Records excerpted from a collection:
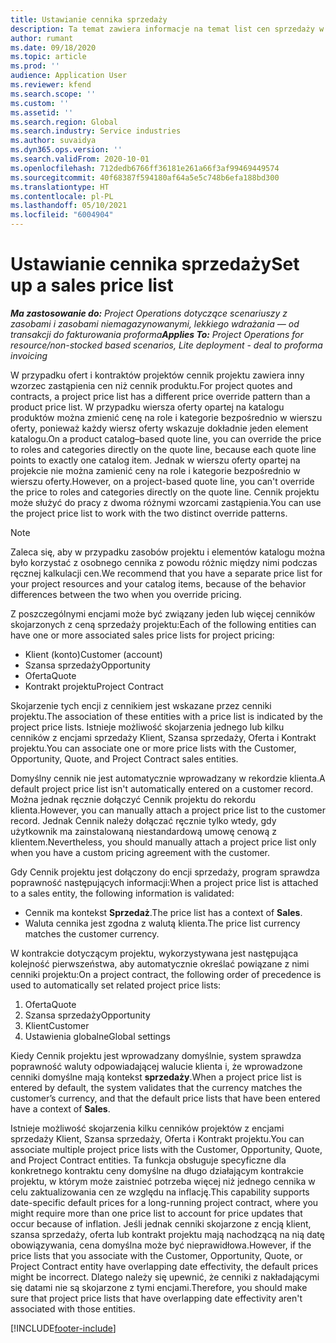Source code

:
 ```yaml
---
title: Ustawianie cennika sprzedaży
description: Ta temat zawiera informacje na temat list cen sprzedaży w ramach cen projektowych.
author: rumant
ms.date: 09/18/2020
ms.topic: article
ms.prod: ''
audience: Application User
ms.reviewer: kfend
ms.search.scope: ''
ms.custom: ''
ms.assetid: ''
ms.search.region: Global
ms.search.industry: Service industries
ms.author: suvaidya
ms.dyn365.ops.version: ''
ms.search.validFrom: 2020-10-01
ms.openlocfilehash: 712dedb6766ff36181e261a66f3af99469449574
ms.sourcegitcommit: 40f68387f594180af64a5e5c748b6efa188bd300
ms.translationtype: HT
ms.contentlocale: pl-PL
ms.lasthandoff: 05/10/2021
ms.locfileid: "6004904"
---
```

# <a name="set-up-a-sales-price-list"></a><span data-ttu-id="0b269-103">Ustawianie cennika sprzedaży</span><span class="sxs-lookup"><span data-stu-id="0b269-103">Set up a sales price list</span></span>

<span data-ttu-id="0b269-104">_**Ma zastosowanie do:** Project Operations dotyczące scenariuszy z zasobami i zasobami niemagazynowanymi, lekkiego wdrażania — od transakcji do fakturowania proforma_</span><span class="sxs-lookup"><span data-stu-id="0b269-104">_**Applies To:** Project Operations for resource/non-stocked based scenarios, Lite deployment - deal to proforma invoicing_</span></span>

<span data-ttu-id="0b269-105">W przypadku ofert i kontraktów projektów cennik projektu zawiera inny wzorzec zastąpienia cen niż cennik produktu.</span><span class="sxs-lookup"><span data-stu-id="0b269-105">For project quotes and contracts, a project price list has a different price override pattern than a product price list.</span></span> <span data-ttu-id="0b269-106">W przypadku wiersza oferty opartej na katalogu produktów można zmienić cenę na role i kategorie bezpośrednio w wierszu oferty, ponieważ każdy wiersz oferty wskazuje dokładnie jeden element katalogu.</span><span class="sxs-lookup"><span data-stu-id="0b269-106">On a product catalog–based quote line, you can override the price to roles and categories directly on the quote line, because each quote line points to exactly one catalog item.</span></span> <span data-ttu-id="0b269-107">Jednak w wierszu oferty opartej na projekcie nie można zamienić ceny na role i kategorie bezpośrednio w wierszu oferty.</span><span class="sxs-lookup"><span data-stu-id="0b269-107">However, on a project-based quote line, you can't override the price to roles and categories directly on the quote line.</span></span> <span data-ttu-id="0b269-108">Cennik projektu może służyć do pracy z dwoma różnymi wzorcami zastąpienia.</span><span class="sxs-lookup"><span data-stu-id="0b269-108">You can use the project price list to work with the two distinct override patterns.</span></span>

> [!NOTE]
> <span data-ttu-id="0b269-109">Zaleca się, aby w przypadku zasobów projektu i elementów katalogu można było korzystać z osobnego cennika z powodu różnic między nimi podczas ręcznej kalkulacji cen.</span><span class="sxs-lookup"><span data-stu-id="0b269-109">We recommend that you have a separate price list for your project resources and your catalog items, because of the behavior differences between the two when you override pricing.</span></span>

<span data-ttu-id="0b269-110">Z poszczególnymi encjami może być związany jeden lub więcej cenników skojarzonych z ceną sprzedaży projektu:</span><span class="sxs-lookup"><span data-stu-id="0b269-110">Each of the following entities can have one or more associated sales price lists for project pricing:</span></span>

- <span data-ttu-id="0b269-111">Klient (konto)</span><span class="sxs-lookup"><span data-stu-id="0b269-111">Customer (account)</span></span> 
- <span data-ttu-id="0b269-112">Szansa sprzedaży</span><span class="sxs-lookup"><span data-stu-id="0b269-112">Opportunity</span></span> 
- <span data-ttu-id="0b269-113">Oferta</span><span class="sxs-lookup"><span data-stu-id="0b269-113">Quote</span></span> 
- <span data-ttu-id="0b269-114">Kontrakt projektu</span><span class="sxs-lookup"><span data-stu-id="0b269-114">Project Contract</span></span>

<span data-ttu-id="0b269-115">Skojarzenie tych encji z cennikiem jest wskazane przez cenniki projektu.</span><span class="sxs-lookup"><span data-stu-id="0b269-115">The association of these entities with a price list is indicated by the project price lists.</span></span> <span data-ttu-id="0b269-116">Istnieje możliwość skojarzenia jednego lub kilku cenników z encjami sprzedaży Klient, Szansa sprzedaży, Oferta i Kontrakt projektu.</span><span class="sxs-lookup"><span data-stu-id="0b269-116">You can associate one or more price lists with the Customer, Opportunity, Quote, and Project Contract sales entities.</span></span>

<span data-ttu-id="0b269-117">Domyślny cennik nie jest automatycznie wprowadzany w rekordzie klienta.</span><span class="sxs-lookup"><span data-stu-id="0b269-117">A default project price list isn't automatically entered on a customer record.</span></span> <span data-ttu-id="0b269-118">Można jednak ręcznie dołączyć Cennik projektu do rekordu klienta.</span><span class="sxs-lookup"><span data-stu-id="0b269-118">However, you can manually attach a project price list to the customer record.</span></span> <span data-ttu-id="0b269-119">Jednak Cennik należy dołączać ręcznie tylko wtedy, gdy użytkownik ma zainstalowaną niestandardową umowę cenową z klientem.</span><span class="sxs-lookup"><span data-stu-id="0b269-119">Nevertheless, you should manually attach a project price list only when you have a custom pricing agreement with the customer.</span></span> 

<span data-ttu-id="0b269-120">Gdy Cennik projektu jest dołączony do encji sprzedaży, program sprawdza poprawność następujących informacji:</span><span class="sxs-lookup"><span data-stu-id="0b269-120">When a project price list is attached to a sales entity, the following information is validated:</span></span>

- <span data-ttu-id="0b269-121">Cennik ma kontekst **Sprzedaż**.</span><span class="sxs-lookup"><span data-stu-id="0b269-121">The price list has a context of **Sales**.</span></span> 
- <span data-ttu-id="0b269-122">Waluta cennika jest zgodna z walutą klienta.</span><span class="sxs-lookup"><span data-stu-id="0b269-122">The price list currency matches the customer currency.</span></span> 

<span data-ttu-id="0b269-123">W kontrakcie dotyczącym projektu, wykorzystywana jest następująca kolejność pierwszeństwa, aby automatycznie określać powiązane z nimi cenniki projektu:</span><span class="sxs-lookup"><span data-stu-id="0b269-123">On a project contract, the following order of precedence is used to automatically set related project price lists:</span></span>

1. <span data-ttu-id="0b269-124">Oferta</span><span class="sxs-lookup"><span data-stu-id="0b269-124">Quote</span></span>
2. <span data-ttu-id="0b269-125">Szansa sprzedaży</span><span class="sxs-lookup"><span data-stu-id="0b269-125">Opportunity</span></span>
3. <span data-ttu-id="0b269-126">Klient</span><span class="sxs-lookup"><span data-stu-id="0b269-126">Customer</span></span> 
4. <span data-ttu-id="0b269-127">Ustawienia globalne</span><span class="sxs-lookup"><span data-stu-id="0b269-127">Global settings</span></span> 

<span data-ttu-id="0b269-128">Kiedy Cennik projektu jest wprowadzany domyślnie, system sprawdza poprawność waluty odpowiadającej walucie klienta i, że wprowadzone cenniki domyślne mają kontekst **sprzedaży**.</span><span class="sxs-lookup"><span data-stu-id="0b269-128">When a project price list is entered by default, the system validates that the currency matches the customer’s currency, and that the default price lists that have been entered have a context of **Sales**.</span></span>

<span data-ttu-id="0b269-129">Istnieje możliwość skojarzenia kilku cenników projektów z encjami sprzedaży Klient, Szansa sprzedaży, Oferta i Kontrakt projektu.</span><span class="sxs-lookup"><span data-stu-id="0b269-129">You can associate multiple project price lists with the Customer, Opportunity, Quote, and Project Contract entities.</span></span> <span data-ttu-id="0b269-130">Ta funkcja obsługuje specyficzne dla konkretnego kontraktu ceny domyślne na długo działającym kontrakcie projektu, w którym może zaistnieć potrzeba więcej niż jednego cennika w celu zaktualizowania cen ze względu na inflację.</span><span class="sxs-lookup"><span data-stu-id="0b269-130">This capability supports date-specific default prices for a long-running project contract, where you might require more than one price list to account for price updates that occur because of inflation.</span></span> <span data-ttu-id="0b269-131">Jeśli jednak cenniki skojarzone z encją klient, szansa sprzedaży, oferta lub kontrakt projektu mają nachodzącą na nią datę obowiązywania, cena domyślna może być nieprawidłowa.</span><span class="sxs-lookup"><span data-stu-id="0b269-131">However, if the price lists that you associate with the Customer, Opportunity, Quote, or Project Contract entity have overlapping date effectivity, the default prices might be incorrect.</span></span> <span data-ttu-id="0b269-132">Dlatego należy się upewnić, że cenniki z nakładającymi się datami nie są skojarzone z tymi encjami.</span><span class="sxs-lookup"><span data-stu-id="0b269-132">Therefore, you should make sure that project price lists that have overlapping date effectivity aren't associated with those entities.</span></span>


[!INCLUDE[footer-include](../includes/footer-banner.md)]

• **WORK TASK**:
Could you say how many lines in the data above contain "Global"? Reply with the number alone.

• **EXERCISE OUTPUT**:
2